Eardley Knollys at The Storran Gallery, 5 Albany Court Yard, Piccadilly, 1938

Eardley Knollys at The Storran Gallery, 5 Albany Court Yard, Piccadilly, 1938

Eardley Knollys owned the Storran Gallery at 5 Albany Court Yard, London W1, for 8 years until 1944, after his partner Frank Coombs had been killed in the war, and Eardley decided that the gallery should close.
It had put on major shows of Modigliani, Soutine, and exhibited important works by Picasso, selling to major museums.

Few pictures acquired during this period are in the Radev Collection today, but a dual-logbook survives which catalogues the diverse range of acquisitions and sales of artworks until well into the 1970s and shows how Eardley remained committed to the gallery system, although he knew many of the artists and might have bought from them direct. Other works by Vuillard, Pissarro, Delacroix, Sickert, Pasmore, Degas, Courbet, Le Sidaner and Bonnard are shown entering and leaving the collection for sums that now seem astonishingly low.

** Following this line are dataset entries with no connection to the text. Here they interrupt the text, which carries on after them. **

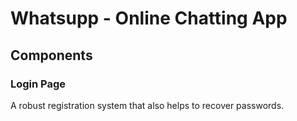 # Whatsupp - Online Chatting App
## Components
### Login Page 
A robust registration system that also helps to recover passwords.
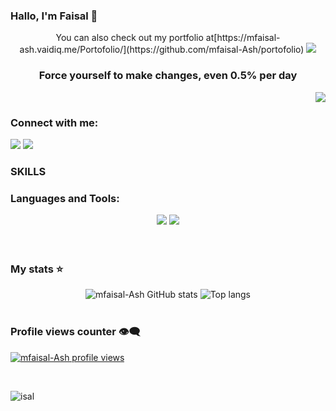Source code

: ### Hallo, I'm Faisal 👋
<p align="center">
You can also check out my portfolio at[https://mfaisal-ash.vaidiq.me/Portofolio/](https://github.com/mfaisal-Ash/portofolio)
  <img src="https://github.com/mfaisal-Ash" />
</p>

<h3 align="center">Force yourself to make changes, even 0.5% per day</h3>

<p align="right">
<img src="https://github-readme-stats.vercel.app/api?username=mfaisal-Ash&show_icons=true&icon_color=CE1D2D&text_color=718096&bg_color=00000000&hide_title=true&hide_border=true" />
</p>

<h3 align="left">Connect with me:</h3>
<p align="left">
<a href="https://www.linkedin.com/in/muhammad-faisal-ashshidiq/" target="blank"> <img src="https://skillicons.dev/icons?i=linkedin" /></a>
<a href="https://www.instagram.com/faisal_shishidiq/?hl=id#" target="blank"><img src="https://skillicons.dev/icons?i=instagram" /></a>
</p>

### SKILLS ###
<h3 align="left">Languages and Tools:</h3>
<div align="center">
    <img src="https://skillicons.dev/icons?i=laravel,html,css,tailwindcss,github,git,python, Analysis" />
    <img src="https://skillicons.dev/icons?i=nodejs,javascript,express,mysql,postman,php,vercel,ts" /><br>
</div>


<br>
<br>
<!-- <img src="https://user-images.githubusercontent.com/74038190/213910845-af37a709-8995-40d6-be59-724526e3c3d7.gif" width="900"> -->


### My stats ⭐ ###

<div align="center">
<img alt="mfaisal-Ash GitHub stats" src="https://github-readme-stats.vercel.app/api?username=mfaisal-Ash&show_icons=true&theme=transparent"/>
<img alt="Top langs" src="https://github-readme-stats.vercel.app/api/top-langs/?username=mfaisal-Ash&layout=compact&&langs_count=8"/>
</div>
</br>

### Profile views counter 👁️‍🗨️
[![mfaisal-Ash profile views](https://u8views.com/api/v1/github/profiles/7869344/views/day-week-month-total-count.svg)](https://u8views.com/github/mfaisal-Ash)

<br>
<p><img src="https://github-readme-stats.vercel.app/api/top-langs/?username=mfaisal-Ash&show_icons=true&locale\&hide_progress=true" alt="isal"/></p>
<br>

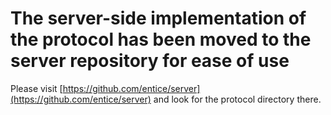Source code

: # The server-side implementation of the protocol has been moved to the server repository for ease of use

Please visit [https://github.com/entice/server](https://github.com/entice/server) and look for the protocol directory there.
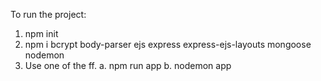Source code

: To run the project:

1. npm init
2. npm i bcrypt body-parser ejs express express-ejs-layouts mongoose nodemon
3. Use one of the ff.
a. npm run app
b. nodemon app
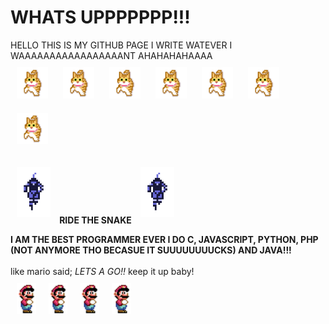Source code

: # **WHATS UPPPPPPP!!!**

HELLO THIS IS MY GITHUB PAGE I WRITE WATEVER I WAAAAAAAAAAAAAAAAANT AHAHAHAHAAAA <br>
<img style="margin: 10px" src="https://github.com/diegoglzflrs/diegoglzflrs/blob/main/lilkittyorange.gif" alt="cat.gif" height="50"/> <img style="margin: 10px" src="https://github.com/diegoglzflrs/diegoglzflrs/blob/main/lilkittyorange.gif" alt="cat.gif" height="50"/> <img style="margin: 10px" src="https://github.com/diegoglzflrs/diegoglzflrs/blob/main/lilkittyorange.gif" alt="cat.gif" height="50"/> <img style="margin: 10px" src="https://github.com/diegoglzflrs/diegoglzflrs/blob/main/lilkittyorange.gif" alt="cat.gif" height="50"/> <img style="margin: 10px" src="https://github.com/diegoglzflrs/diegoglzflrs/blob/main/lilkittyorange.gif" alt="cat.gif" height="50"/> <img style="margin: 10px" src="https://github.com/diegoglzflrs/diegoglzflrs/blob/main/lilkittyorange.gif" alt="cat.gif" height="50"/> <img style="margin: 10px" src="https://github.com/diegoglzflrs/diegoglzflrs/blob/main/lilkittyorange.gif" alt="cat.gif" height="50"/> 

<img style="margin: 10px" src="https://github.com/diegoglzflrs/diegoglzflrs/blob/main/A3B5C96B1.gif" alt="snake.gif" height="80"/> **RIDE THE SNAKE** <img style="margin: 10px" src="https://github.com/diegoglzflrs/diegoglzflrs/blob/main/A3B5C96B1.gif" alt="snake.gif" height="80"/>

**I AM THE BEST PROGRAMMER EVER I DO C, JAVASCRIPT, PYTHON, PHP (NOT ANYMORE THO BECASUE IT SUUUUUUUUCKS) AND JAVA!!!**
<br><br>
like mario said; *LETS A GO!!* keep it up baby! <br>
<img style="margin: 10px" src="https://github.com/diegoglzflrs/diegoglzflrs/blob/main/mario.gif" alt="mario.gif" height="50"/><img style="margin: 10px" src="https://github.com/diegoglzflrs/diegoglzflrs/blob/main/mario.gif" alt="mario.gif" height="50"/><img style="margin: 10px" src="https://github.com/diegoglzflrs/diegoglzflrs/blob/main/mario.gif" alt="mario.gif" height="50"/><img style="margin: 10px" src="https://github.com/diegoglzflrs/diegoglzflrs/blob/main/mario.gif" alt="mario.gif" height="50"/>
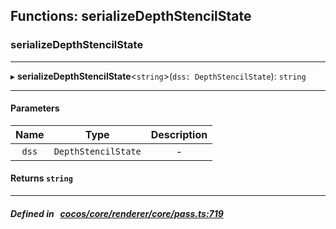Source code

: ## Functions: serializeDepthStencilState

### serializeDepthStencilState


___
▸ **serializeDepthStencilState**<`string`\>(`dss: DepthStencilState`): `string`
___


#### Parameters

| Name | Type | Description |
| :------: | :------: | :------: |
| `dss` | `DepthStencilState` | - |


#### Returns `string` 
___


##### Defined in &nbsp;   [cocos/core/renderer/core/pass.ts:719](https://github.com/cocos-creator/engine/blob/c7bf6b8a9/cocos/core/renderer/core/pass.ts#L719)&nbsp;
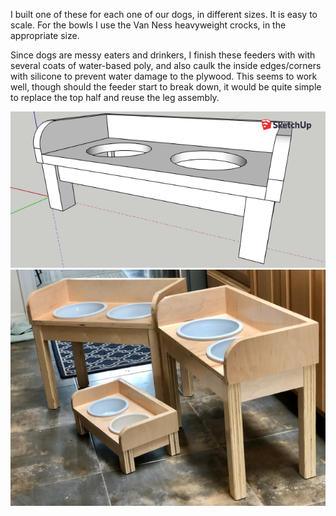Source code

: I built one of these for each one of our dogs, in different sizes. It is easy to
scale. For the bowls I use the Van Ness heavyweight crocks, in the appropriate
size.

Since dogs are messy eaters and drinkers, I finish these feeders with with
several coats of water-based poly, and also caulk the inside edges/corners
with silicone to prevent water damage to the plywood. This seems to work well,
though should the feeder start to break down, it would be quite simple to
replace the top half and reuse the leg assembly.

![](dogfeeder.png)
![](../gallery/pics/IMG_4725.png)

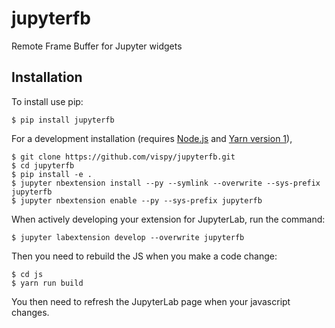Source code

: jupyterfb
===============================

Remote Frame Buffer for Jupyter widgets

Installation
------------

To install use pip:

    $ pip install jupyterfb

For a development installation (requires [Node.js](https://nodejs.org) and [Yarn version 1](https://classic.yarnpkg.com/)),

    $ git clone https://github.com/vispy/jupyterfb.git
    $ cd jupyterfb
    $ pip install -e .
    $ jupyter nbextension install --py --symlink --overwrite --sys-prefix jupyterfb
    $ jupyter nbextension enable --py --sys-prefix jupyterfb

When actively developing your extension for JupyterLab, run the command:

    $ jupyter labextension develop --overwrite jupyterfb

Then you need to rebuild the JS when you make a code change:

    $ cd js
    $ yarn run build

You then need to refresh the JupyterLab page when your javascript changes.
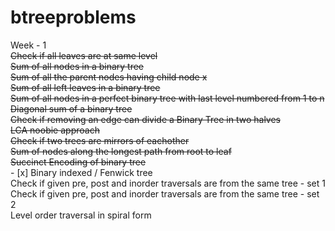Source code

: # btreeproblems <br />
Week - 1 <br />
 ~~Check if all leaves are at same level~~ <br />
 ~~Sum of all nodes in a binary tree~~ <br />
 ~~Sum of all the parent nodes having child node x~~ <br/>
  ~~Sum of all left leaves in a binary tree~~ <br />
  ~~Sum of all nodes in a perfect binary tree with last level numbered from 1 to n~~ <br />
    ~~Diagonal sum of a binary tree~~ <br />
    ~~Check if removing an edge can divide a Binary Tree in two halves~~ <br />
    ~~LCA noobie approach~~ <br/>
    ~~Check if two trees are mirrors of eachother~~ <br />
    ~~Sum of nodes along the longest path from root to leaf~~ <br />
    ~~Succinct Encoding of binary tree~~ <br />
    - [x]  Binary indexed / Fenwick tree <br />
  Check if given pre, post and inorder traversals are from the same tree - set 1 <br />
  Check if given pre, post and inorder traversals are from the same tree - set 2 <br />
Level order traversal in spiral form <br />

The most expensive purchase was one of two works by Henri Matisse, La leçon de violon, in pastel, dating from 1925 and costing £4073 in 1958, which was sold on at auction by Sotheby’s in 1960 for VP-RX £4655. Whereas a Braque lithograph of fish cost only £3 at that same time. The most important works were not retained long term.

The collection was bolstered by the sudden death of Eddy Sackville-West in 1965. Under the terms of his Will, Eddy left his paintings to Eardley in friendship. At week ends, they had shared Crichel House in the Dorset village of Long Crichel since 1945, together with the critics Raymond Mortimer and Desmond Shawe-Taylor, effectively forming a male salon. (EK was also ESW’s literary executor.)

Afterwards Eardley moved to a new weekend retreat in Hampshire, which he shared with Mattei Radev.

When Eardley died in 1991, Mattei sold their country home, and the paintings transferred to a tall London house, densely covering its interior walls in contrast to the growing taste for minimalism. Mattei chose to keep the collection together, having sold – encouraged by Eardley – only one picture: Modigliani’s Portrait de Lagar, 1915, which made an apparently decent sum at auction in London, but soon re-appeared in New York and fetched vastly more. Mattei resolved not to sell a painting again.